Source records
>>>

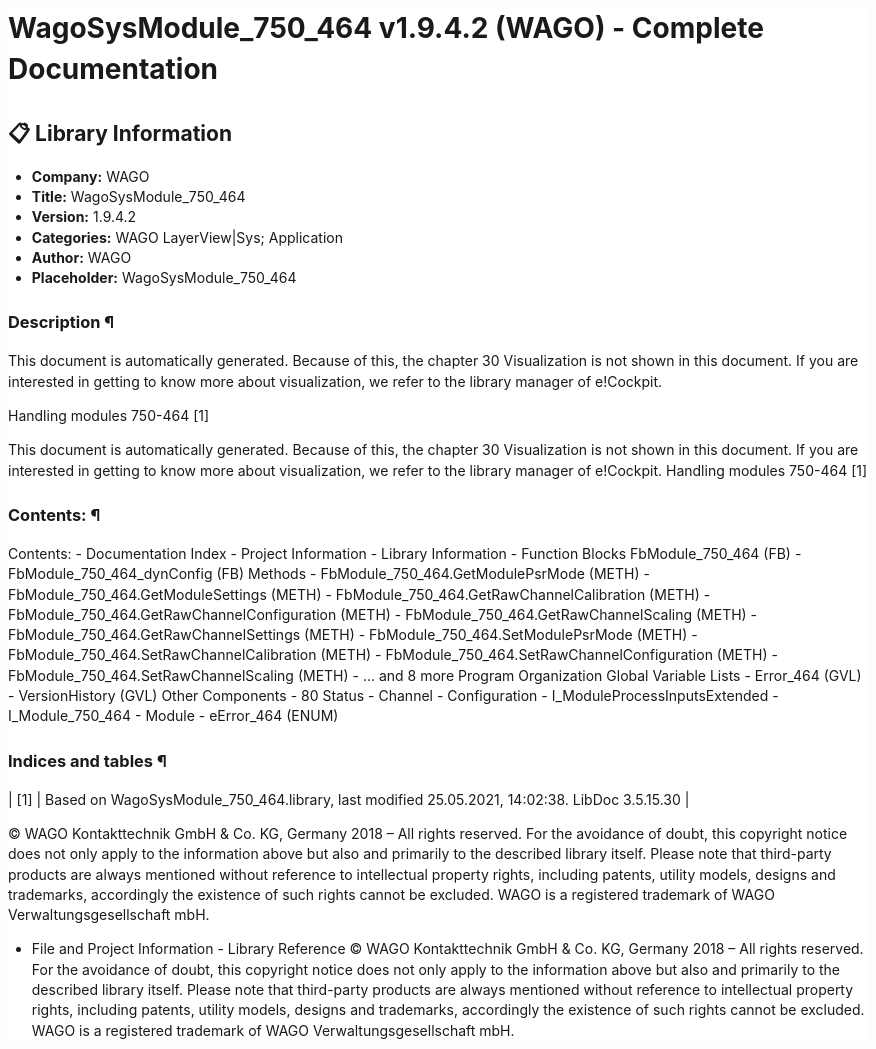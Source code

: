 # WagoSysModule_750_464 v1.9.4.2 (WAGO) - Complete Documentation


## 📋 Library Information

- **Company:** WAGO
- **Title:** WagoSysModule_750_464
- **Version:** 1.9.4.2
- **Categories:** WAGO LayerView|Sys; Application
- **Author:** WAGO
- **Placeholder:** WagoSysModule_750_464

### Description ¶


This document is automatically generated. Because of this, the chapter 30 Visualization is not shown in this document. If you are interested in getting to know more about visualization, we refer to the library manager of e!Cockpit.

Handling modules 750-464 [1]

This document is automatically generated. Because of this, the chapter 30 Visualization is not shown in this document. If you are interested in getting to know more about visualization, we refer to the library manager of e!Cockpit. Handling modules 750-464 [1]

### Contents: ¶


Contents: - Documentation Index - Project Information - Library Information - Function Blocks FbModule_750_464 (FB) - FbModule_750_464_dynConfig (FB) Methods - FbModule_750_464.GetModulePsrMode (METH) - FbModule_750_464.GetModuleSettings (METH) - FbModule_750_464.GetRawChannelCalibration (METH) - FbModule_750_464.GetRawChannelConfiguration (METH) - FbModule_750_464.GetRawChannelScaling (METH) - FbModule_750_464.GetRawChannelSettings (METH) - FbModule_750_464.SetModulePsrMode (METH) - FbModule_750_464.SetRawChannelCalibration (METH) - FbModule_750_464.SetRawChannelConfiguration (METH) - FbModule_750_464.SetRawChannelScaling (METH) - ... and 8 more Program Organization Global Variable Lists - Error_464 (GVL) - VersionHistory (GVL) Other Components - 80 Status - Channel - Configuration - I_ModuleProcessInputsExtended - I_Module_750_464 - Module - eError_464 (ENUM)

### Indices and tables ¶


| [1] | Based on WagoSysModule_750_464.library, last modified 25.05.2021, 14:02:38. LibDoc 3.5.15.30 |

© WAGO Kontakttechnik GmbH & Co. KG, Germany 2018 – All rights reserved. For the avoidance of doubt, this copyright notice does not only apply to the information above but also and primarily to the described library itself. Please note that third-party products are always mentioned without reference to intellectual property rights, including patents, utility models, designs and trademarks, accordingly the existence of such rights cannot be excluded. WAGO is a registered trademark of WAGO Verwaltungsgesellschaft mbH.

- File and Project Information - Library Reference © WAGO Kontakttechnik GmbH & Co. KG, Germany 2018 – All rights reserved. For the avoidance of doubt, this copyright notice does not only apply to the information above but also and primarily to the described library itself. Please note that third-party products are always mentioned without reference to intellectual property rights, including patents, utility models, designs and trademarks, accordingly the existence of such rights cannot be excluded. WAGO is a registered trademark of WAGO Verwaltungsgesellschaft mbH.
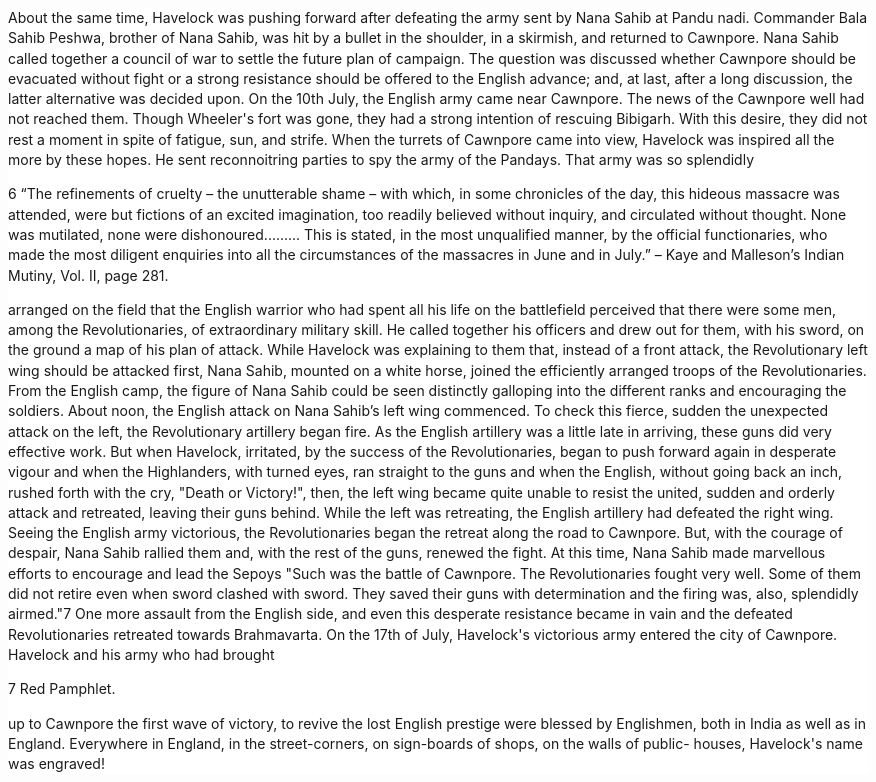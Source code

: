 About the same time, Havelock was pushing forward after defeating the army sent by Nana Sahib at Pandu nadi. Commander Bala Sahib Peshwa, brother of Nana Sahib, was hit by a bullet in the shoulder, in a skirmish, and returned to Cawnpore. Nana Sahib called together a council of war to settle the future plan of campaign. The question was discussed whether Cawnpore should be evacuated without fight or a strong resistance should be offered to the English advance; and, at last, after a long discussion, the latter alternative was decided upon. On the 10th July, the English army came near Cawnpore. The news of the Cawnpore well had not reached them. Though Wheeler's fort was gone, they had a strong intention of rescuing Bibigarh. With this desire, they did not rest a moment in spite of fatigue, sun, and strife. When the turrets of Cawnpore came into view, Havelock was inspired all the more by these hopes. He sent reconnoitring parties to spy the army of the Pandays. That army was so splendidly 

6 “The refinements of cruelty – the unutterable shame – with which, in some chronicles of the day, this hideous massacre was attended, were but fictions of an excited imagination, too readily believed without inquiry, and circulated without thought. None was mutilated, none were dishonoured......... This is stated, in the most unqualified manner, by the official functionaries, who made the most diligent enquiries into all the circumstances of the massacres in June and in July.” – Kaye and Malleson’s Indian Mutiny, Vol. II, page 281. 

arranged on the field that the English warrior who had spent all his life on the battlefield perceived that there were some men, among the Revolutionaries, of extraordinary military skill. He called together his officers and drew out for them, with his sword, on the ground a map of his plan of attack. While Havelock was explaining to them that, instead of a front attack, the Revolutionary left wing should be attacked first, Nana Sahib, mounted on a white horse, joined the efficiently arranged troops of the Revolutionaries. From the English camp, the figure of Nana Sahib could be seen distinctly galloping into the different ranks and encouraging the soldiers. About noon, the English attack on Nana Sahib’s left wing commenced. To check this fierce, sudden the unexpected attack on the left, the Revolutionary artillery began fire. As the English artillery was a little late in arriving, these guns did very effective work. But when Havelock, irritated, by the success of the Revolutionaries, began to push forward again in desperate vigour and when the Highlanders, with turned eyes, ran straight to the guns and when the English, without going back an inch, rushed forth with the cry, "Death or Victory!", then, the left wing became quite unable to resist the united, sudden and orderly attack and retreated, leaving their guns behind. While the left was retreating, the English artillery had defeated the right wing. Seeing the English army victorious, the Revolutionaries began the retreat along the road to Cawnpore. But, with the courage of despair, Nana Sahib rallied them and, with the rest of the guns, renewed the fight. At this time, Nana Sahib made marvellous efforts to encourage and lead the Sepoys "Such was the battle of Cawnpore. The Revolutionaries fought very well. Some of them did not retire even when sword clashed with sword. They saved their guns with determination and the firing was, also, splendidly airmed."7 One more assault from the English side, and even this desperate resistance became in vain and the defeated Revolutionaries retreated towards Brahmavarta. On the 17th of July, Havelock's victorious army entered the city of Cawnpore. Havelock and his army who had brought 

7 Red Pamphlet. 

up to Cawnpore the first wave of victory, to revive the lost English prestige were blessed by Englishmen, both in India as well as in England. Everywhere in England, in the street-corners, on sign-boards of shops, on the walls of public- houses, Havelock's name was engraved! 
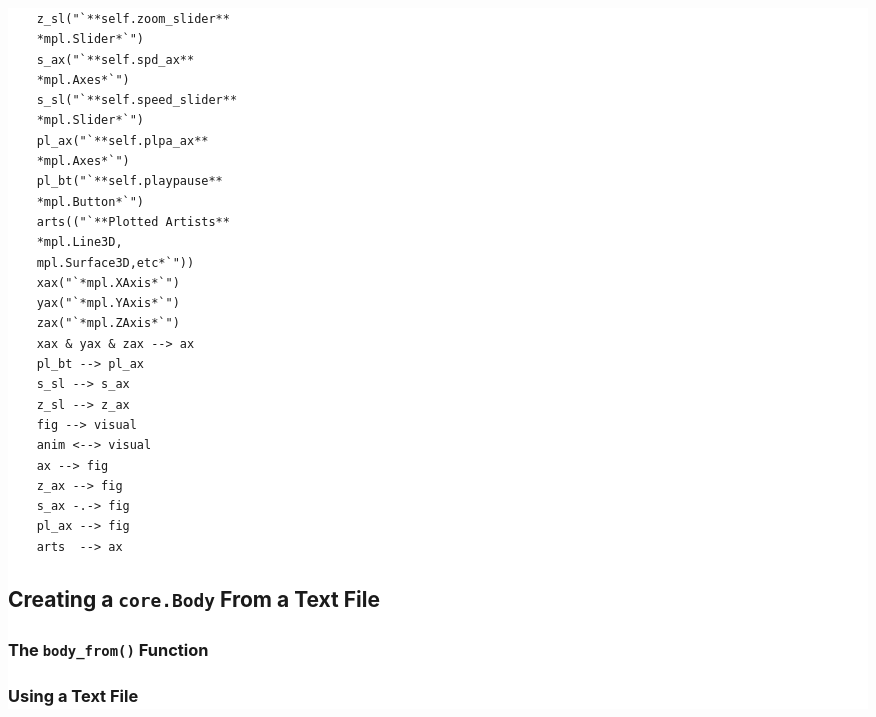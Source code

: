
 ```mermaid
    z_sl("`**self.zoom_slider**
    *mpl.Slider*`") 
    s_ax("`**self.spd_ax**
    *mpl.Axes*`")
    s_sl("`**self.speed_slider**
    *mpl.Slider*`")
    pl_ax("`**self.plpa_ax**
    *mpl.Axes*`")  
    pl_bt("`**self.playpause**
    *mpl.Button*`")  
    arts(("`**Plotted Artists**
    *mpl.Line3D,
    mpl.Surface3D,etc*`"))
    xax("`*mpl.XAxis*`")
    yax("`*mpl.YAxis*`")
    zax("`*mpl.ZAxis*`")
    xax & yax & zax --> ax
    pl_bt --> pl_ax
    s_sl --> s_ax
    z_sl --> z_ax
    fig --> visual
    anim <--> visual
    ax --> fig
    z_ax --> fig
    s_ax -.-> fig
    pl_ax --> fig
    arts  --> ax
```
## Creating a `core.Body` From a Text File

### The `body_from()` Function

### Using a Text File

<<<

Only the line with "### Description ¶" and those preceding it, back to the first line of the entries, should be repeated exactly, without pictures.

#### Answer section:
Source code

: # WagoSysModule_750_464 v1.9.4.2 (WAGO) - Complete Documentation


## 📋 Library Information

- **Company:** WAGO
- **Title:** WagoSysModule_750_464
- **Version:** 1.9.4.2
- **Categories:** WAGO LayerView|Sys; Application
- **Author:** WAGO
- **Placeholder:** WagoSysModule_750_464

### Description ¶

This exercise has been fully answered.